* WHAT YOU SHOULD DO
From the records below, copy out exactly the lines from the one containing "Whether you want" to the one containing "sequence of characters.", both included. Add nothing else.
[Opening INFORMATION PROVIDED section]
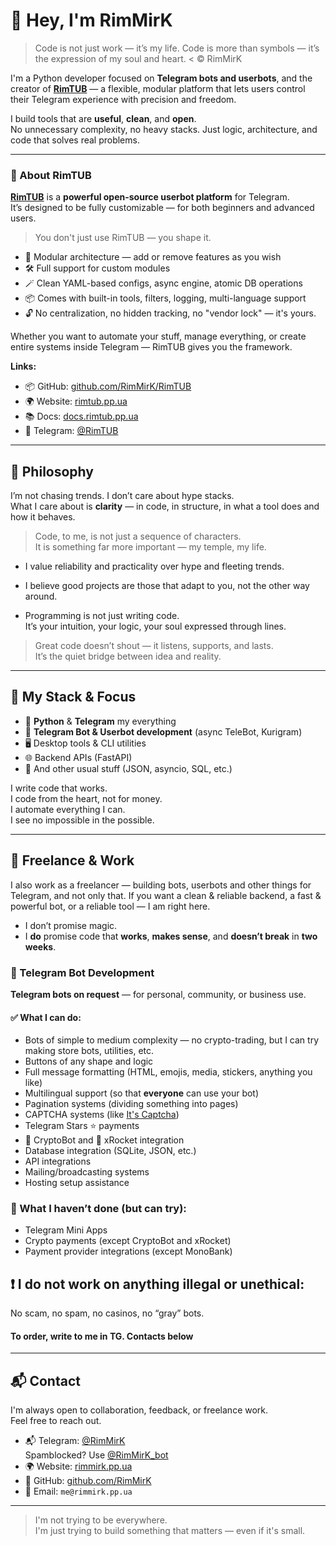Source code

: # 👋 Hey, I'm RimMirK

> Code is not just work — it’s my life. Code is more than symbols — it’s the expression of my soul and heart. < © RimMirK

I'm a Python developer focused on **Telegram bots and userbots**, and the creator of [**RimTUB**](https://github.com/RimMirK/RimTUB) — a flexible, modular platform that lets users control their Telegram experience with precision and freedom.

I build tools that are **useful**, **clean**, and **open**.  
No unnecessary complexity, no heavy stacks. Just logic, architecture, and code that solves real problems.

---

### 🔧 About RimTUB 

[**RimTUB**](https://github.com/RimMirK/RimTUB) is a **powerful open-source userbot platform** for Telegram.  
It’s designed to be fully customizable — for both beginners and advanced users.

> You don't just use RimTUB — you shape it.

- 🧩 Modular architecture — add or remove features as you wish  
- 🛠️ Full support for custom modules  
- 🪄 Clean YAML-based configs, async engine, atomic DB operations  
- 📦 Comes with built-in tools, filters, logging, multi-language support  
- 🔓 No centralization, no hidden tracking, no "vendor lock" — it's yours.

Whether you want to automate your stuff, manage everything, or create entire systems inside Telegram — RimTUB gives you the framework.

**Links:**
- 📦 GitHub: [github.com/RimMirK/RimTUB](https://github.com/RimMirK/RimTUB)  
- 🌍 Website: [rimtub.pp.ua](https://rimtub.pp.ua)  
- 📚 Docs: [docs.rimtub.pp.ua](https://docs.rimtub.pp.ua)  
- 💬 Telegram: [@RimTUB](https://t.me/RimTUB)

---

## 💭 Philosophy

I’m not chasing trends. I don’t care about hype stacks.  
What I care about is **clarity** — in code, in structure, in what a tool does and how it behaves.

> Code, to me, is not just a sequence of characters.  
> It is something far more important — my temple, my life.

- I value reliability and practicality over hype and fleeting trends.  

- I believe good projects are those that adapt to you, not the other way around.

- Programming is not just writing code.  
  It’s your intuition, your logic, your soul expressed through lines.

> Great code doesn’t shout — it listens, supports, and lasts.  
> It’s the quiet bridge between idea and reality.

---

## 🧠 My Stack & Focus

- 🧠 **Python** & **Telegram** my everything
- 💬 **Telegram Bot & Userbot development** (async TeleBot, Kurigram)  
- 🖥️ Desktop tools & CLI utilities
- 🌐 Backend APIs (FastAPI)  
- 🧩 And other usual stuff (JSON, asyncio, SQL, etc.)

I write code that works.  
I code from the heart, not for money.  
I automate everything I can.  
I see no impossible in the possible.

---

## 💼 Freelance & Work

I also work as a freelancer — building bots, userbots and other things for Telegram, and not only that.
If you want a clean & reliable backend, a fast & powerful bot, or a reliable tool — I am right here.

- I don’t promise magic.  
- I **do** promise code that **works**, **makes sense**, and **doesn’t break** in **two weeks**.


### 🤖 Telegram Bot Development

**Telegram bots on request** — for personal, community, or business use.

#### ✅ What I can do:
- Bots of simple to medium complexity — no crypto-trading, but I can try making store bots, utilities, etc.  
- Buttons of any shape and logic  
- Full message formatting (HTML, emojis, media, stickers, anything you like)  
- Multilingual support (so that **everyone** can use your bot)  
- Pagination systems (dividing something into pages)
- CAPTCHA systems (like [It's Captcha](https://github.com/RimMirK/ItsCaptchaBot))  
- Telegram Stars ⭐️ payments  
- 🦋 CryptoBot and 🚀 xRocket integration 
- Database integration (SQLite, JSON, etc.)  
- API integrations
- Mailing/broadcasting systems  
- Hosting setup assistance

### 🚫 What I haven’t done (but can try):
- Telegram Mini Apps  
- Crypto payments (except CryptoBot and xRocket)
- Payment provider integrations (except MonoBank)

## ❗ I do not work on anything illegal or unethical:  
No scam, no spam, no casinos, no “gray” bots.

#### To order, write to me in TG. Contacts below

---

## 📬 Contact

I'm always open to collaboration, feedback, or freelance work.  
Feel free to reach out.

- 📬 Telegram: [@RimMirK](https://t.me/RimMirK)\
     Spamblocked? Use [@RimMirK_bot](https://t.me/RimMirK_bot)  
- 🌍 Website: [rimmirk.pp.ua](https://rimmirk.pp.ua)  
- 📂 GitHub: [github.com/RimMirK](https://github.com/RimMirK)
- 📨 Email: `me@rimmirk.pp.ua`

---

> I'm not trying to be everywhere.  
> I'm just trying to build something that matters — even if it's small.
[Closing INFORMATION PROVIDED section]
* WRITTEN REPLY
Whether you want to automate your stuff, manage everything, or create entire systems inside Telegram — RimTUB gives you the framework.

**Links:**
- 📦 GitHub: [github.com/RimMirK/RimTUB](https://github.com/RimMirK/RimTUB)  
- 🌍 Website: [rimtub.pp.ua](https://rimtub.pp.ua)  
- 📚 Docs: [docs.rimtub.pp.ua](https://docs.rimtub.pp.ua)  
- 💬 Telegram: [@RimTUB](https://t.me/RimTUB)

---

## 💭 Philosophy

I’m not chasing trends. I don’t care about hype stacks.  
What I care about is **clarity** — in code, in structure, in what a tool does and how it behaves.

> Code, to me, is not just a sequence of characters.  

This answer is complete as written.